EXTRACTED RECORDS: Begin

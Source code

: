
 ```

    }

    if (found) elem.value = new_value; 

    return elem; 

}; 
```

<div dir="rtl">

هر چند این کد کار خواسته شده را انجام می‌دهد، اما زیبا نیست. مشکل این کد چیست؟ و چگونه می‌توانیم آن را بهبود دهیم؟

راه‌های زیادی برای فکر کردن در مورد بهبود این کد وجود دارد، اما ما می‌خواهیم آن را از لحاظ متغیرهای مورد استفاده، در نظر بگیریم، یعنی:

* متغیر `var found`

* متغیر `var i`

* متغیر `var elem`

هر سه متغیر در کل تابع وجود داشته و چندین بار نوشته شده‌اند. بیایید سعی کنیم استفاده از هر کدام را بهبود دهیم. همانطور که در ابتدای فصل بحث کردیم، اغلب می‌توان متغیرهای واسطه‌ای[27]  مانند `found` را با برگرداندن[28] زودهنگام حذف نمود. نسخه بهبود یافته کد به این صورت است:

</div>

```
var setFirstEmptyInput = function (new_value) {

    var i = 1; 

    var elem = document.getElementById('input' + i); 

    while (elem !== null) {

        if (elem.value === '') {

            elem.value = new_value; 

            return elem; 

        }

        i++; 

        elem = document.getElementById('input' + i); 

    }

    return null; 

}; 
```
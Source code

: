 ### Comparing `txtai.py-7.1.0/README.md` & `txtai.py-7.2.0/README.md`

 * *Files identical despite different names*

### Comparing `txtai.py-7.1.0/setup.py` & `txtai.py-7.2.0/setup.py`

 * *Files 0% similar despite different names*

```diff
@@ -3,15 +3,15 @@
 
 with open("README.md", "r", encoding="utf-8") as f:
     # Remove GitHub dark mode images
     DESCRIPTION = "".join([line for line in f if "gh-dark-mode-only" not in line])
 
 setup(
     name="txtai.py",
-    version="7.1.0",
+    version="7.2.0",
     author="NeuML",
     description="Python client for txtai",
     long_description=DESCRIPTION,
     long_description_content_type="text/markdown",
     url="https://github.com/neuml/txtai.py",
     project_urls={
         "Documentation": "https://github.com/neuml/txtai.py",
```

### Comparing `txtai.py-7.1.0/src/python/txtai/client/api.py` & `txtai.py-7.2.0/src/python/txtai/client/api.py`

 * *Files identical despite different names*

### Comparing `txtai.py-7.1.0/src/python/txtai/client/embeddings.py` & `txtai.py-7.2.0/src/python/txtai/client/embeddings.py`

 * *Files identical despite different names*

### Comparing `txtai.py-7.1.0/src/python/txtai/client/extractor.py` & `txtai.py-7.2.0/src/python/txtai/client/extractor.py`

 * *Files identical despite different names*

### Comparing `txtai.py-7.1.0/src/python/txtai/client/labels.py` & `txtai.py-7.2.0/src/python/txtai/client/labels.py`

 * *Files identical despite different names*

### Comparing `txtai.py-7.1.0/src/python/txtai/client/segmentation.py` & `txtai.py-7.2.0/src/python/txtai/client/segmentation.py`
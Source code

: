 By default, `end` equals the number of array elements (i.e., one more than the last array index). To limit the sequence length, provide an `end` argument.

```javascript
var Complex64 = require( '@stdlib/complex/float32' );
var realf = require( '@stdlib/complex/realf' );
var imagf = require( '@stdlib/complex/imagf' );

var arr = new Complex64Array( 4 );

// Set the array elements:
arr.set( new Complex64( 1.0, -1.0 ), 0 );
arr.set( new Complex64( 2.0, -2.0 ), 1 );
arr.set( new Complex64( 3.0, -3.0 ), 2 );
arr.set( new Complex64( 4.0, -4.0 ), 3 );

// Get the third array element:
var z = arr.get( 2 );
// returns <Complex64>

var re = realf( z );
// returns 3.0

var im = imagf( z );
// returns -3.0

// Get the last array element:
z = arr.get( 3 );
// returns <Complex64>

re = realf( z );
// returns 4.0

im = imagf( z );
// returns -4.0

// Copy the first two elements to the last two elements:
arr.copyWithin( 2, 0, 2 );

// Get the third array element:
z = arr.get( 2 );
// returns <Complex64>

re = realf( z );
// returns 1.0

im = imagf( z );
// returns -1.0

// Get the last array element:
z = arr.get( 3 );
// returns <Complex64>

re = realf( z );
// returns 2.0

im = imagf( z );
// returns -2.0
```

EXTRACTED RECORDS: End

In the records above, which lines hold the string "dark"? Copy each one.

**ANSWER TO THE EXERCISE**
     # Remove GitHub dark mode images
     DESCRIPTION = "".join([line for line in f if "gh-dark-mode-only" not in line])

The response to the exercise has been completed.